Che resta oggi, a distanza di quarant’anni, del mito di Mao e della rivoluzione culturale? Di certo il mito sopravvive alla Storia perché fin dall’inizio, come abbiamo visto, ha fatto a meno della Storia. Eppure un tentativo di risposta si può ricavare da una pagina memorabile di Italo Calvino tratta da Le città invisibili, scritto in quegli anni, che forse è eccessivo definire un libro “maoista” ma di sicuro è cinese. “Kublai domanda a Marco: – Quando ritornerai al Ponente, ripeterai alla tua gente gli stessi racconti che fai a me? – Io parlo parlo, – dice Marco – ma chi m’ascolta ritiene solo le parole che aspetta. Altra è la descrizione del mondo cui tu presti benigno orecchio, altra quella che farà il giro dei capannelli di scaricatori e gondolieri sulle fondamenta di casa mia il giorno del mio ritorno, altra ancora quella che potrei dettare in tarda età, se venissi fatto prigioniero da pirati genovesi e messo in ceppi nella stessa cella con uno scrivano di romanzi d’avventura. Chi comanda al racconto non è la voce: è l’orecchio. – Alle volte mi pare che la tua voce mi giunga da lontano, mentre sono prigioniero di un presente vistoso e invivibile, in cui tutte le forme di convivenza umana sono giunte a un estremo del loro ciclo e non si può immaginare quali nuove forme prenderanno. E ascolto dalla tua voce le ragioni invisibili di cui le città vivevano e per cui, forse, dopo morte, rivivranno”.

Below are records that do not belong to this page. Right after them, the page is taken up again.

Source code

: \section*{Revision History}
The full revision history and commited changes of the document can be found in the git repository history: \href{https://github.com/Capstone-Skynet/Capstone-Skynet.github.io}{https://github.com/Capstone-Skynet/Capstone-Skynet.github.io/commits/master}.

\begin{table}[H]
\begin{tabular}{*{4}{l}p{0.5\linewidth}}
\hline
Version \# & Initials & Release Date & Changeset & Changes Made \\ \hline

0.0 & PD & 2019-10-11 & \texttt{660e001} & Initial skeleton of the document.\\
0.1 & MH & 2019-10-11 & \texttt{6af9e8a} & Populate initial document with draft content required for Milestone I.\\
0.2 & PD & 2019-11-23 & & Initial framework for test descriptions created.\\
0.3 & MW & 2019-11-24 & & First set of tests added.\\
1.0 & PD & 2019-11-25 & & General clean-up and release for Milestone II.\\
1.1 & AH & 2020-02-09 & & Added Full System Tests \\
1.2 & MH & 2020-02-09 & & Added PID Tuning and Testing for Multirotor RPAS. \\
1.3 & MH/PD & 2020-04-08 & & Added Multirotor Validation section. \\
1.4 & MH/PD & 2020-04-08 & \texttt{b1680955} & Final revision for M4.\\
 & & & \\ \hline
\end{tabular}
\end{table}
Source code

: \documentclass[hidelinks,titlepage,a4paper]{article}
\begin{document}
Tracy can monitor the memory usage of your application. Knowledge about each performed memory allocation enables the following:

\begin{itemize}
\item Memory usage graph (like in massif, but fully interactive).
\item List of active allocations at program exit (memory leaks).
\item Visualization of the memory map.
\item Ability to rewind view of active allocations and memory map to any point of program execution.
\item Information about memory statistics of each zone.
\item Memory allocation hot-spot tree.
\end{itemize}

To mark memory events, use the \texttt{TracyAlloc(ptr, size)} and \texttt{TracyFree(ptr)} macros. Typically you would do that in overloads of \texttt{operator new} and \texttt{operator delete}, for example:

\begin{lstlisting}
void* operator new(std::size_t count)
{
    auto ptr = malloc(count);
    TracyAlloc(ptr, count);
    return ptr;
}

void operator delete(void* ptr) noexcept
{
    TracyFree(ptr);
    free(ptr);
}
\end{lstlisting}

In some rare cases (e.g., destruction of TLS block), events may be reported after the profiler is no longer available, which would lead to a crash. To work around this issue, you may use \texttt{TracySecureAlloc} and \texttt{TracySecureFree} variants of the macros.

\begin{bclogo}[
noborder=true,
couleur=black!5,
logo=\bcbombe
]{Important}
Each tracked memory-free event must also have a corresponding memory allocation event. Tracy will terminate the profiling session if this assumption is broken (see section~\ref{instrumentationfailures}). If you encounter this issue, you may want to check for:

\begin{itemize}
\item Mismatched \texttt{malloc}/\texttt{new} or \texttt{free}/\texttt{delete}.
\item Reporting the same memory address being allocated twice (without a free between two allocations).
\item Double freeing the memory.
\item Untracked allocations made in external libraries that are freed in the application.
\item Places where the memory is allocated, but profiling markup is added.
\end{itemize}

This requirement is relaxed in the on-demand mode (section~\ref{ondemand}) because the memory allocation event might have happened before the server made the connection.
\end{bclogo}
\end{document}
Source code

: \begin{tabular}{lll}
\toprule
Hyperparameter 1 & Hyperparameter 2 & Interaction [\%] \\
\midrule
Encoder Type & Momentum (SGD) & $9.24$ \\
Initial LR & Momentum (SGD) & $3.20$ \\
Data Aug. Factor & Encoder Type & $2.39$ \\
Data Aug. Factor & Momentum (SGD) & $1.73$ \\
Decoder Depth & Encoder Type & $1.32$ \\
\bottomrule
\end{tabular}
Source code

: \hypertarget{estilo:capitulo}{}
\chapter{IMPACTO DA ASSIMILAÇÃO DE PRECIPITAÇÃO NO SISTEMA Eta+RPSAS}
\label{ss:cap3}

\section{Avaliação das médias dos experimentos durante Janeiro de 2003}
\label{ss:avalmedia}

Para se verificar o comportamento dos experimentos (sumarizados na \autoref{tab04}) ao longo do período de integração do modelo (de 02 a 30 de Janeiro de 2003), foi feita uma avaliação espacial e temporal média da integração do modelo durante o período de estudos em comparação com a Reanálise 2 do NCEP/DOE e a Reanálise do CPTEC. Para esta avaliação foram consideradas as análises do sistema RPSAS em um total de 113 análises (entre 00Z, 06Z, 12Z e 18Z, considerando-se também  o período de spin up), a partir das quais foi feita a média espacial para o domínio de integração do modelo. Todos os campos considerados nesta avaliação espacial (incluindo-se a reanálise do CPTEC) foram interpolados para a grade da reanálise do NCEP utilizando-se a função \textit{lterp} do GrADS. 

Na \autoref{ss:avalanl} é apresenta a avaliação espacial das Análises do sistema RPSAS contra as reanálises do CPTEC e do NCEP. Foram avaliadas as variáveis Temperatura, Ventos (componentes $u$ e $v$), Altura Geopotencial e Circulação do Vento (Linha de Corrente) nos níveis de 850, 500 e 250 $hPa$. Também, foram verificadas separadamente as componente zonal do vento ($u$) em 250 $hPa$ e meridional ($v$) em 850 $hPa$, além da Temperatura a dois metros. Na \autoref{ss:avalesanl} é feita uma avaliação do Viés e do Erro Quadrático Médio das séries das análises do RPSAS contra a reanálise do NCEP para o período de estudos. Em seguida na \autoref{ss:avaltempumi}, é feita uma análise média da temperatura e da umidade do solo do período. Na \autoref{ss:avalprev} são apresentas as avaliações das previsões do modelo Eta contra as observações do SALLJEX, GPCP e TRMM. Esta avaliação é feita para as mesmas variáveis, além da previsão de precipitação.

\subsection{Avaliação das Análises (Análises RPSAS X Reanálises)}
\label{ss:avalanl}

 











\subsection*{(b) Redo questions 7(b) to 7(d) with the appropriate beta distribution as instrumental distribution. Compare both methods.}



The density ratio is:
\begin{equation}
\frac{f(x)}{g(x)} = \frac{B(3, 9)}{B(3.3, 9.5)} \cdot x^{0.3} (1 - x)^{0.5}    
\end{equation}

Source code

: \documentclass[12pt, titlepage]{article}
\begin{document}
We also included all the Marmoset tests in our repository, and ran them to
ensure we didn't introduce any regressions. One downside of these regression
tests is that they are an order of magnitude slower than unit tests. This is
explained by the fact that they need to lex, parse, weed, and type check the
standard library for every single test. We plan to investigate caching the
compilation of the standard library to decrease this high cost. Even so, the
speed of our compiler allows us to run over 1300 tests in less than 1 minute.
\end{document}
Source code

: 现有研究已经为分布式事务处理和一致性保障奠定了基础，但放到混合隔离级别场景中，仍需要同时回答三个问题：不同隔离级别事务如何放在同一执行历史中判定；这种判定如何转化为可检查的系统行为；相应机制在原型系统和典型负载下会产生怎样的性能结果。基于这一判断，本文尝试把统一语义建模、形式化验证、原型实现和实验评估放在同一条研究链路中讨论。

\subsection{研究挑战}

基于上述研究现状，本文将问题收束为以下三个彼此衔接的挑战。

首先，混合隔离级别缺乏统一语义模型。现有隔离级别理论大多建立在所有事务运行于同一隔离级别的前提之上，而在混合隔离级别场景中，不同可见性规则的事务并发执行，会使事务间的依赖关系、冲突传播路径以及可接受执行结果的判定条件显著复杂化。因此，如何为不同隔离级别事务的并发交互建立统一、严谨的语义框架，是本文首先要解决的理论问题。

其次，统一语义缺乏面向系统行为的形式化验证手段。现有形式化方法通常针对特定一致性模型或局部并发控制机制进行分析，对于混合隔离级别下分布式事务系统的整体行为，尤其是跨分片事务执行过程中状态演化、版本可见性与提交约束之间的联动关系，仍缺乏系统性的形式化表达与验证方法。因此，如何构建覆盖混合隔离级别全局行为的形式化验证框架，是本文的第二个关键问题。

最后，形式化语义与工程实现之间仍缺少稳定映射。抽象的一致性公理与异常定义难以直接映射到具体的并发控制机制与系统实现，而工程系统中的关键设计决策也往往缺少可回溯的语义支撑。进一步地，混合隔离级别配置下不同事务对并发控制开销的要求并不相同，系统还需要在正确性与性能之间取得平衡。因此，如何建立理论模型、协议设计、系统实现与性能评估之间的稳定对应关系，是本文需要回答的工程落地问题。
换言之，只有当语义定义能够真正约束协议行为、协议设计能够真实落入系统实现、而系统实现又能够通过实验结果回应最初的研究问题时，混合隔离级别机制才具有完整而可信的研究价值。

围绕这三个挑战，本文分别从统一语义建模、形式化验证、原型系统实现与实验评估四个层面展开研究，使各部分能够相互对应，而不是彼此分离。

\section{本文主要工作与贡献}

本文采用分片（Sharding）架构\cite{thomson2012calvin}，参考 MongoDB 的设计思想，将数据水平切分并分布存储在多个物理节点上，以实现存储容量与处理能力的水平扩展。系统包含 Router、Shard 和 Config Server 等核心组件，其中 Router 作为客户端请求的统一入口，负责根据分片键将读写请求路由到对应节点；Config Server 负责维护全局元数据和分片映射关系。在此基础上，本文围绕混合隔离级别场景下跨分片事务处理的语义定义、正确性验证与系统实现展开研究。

Pertanto: chi comanda al racconto non è la voce: è l’orecchio. Forse al mito di Mao e della rivoluzione culturale, come viene trattenuto oggi da un orecchio europeo, si addice un aforisma taoista che si trova in Zhuangzi (IV-III sec. a.C.), che di sicuro sarebbe piaciuto sia a Marco Polo che a Calvino: “tutti conoscono l’utilità di ciò che è utile, ma ignorano l’utilità di ciò che è inutile”.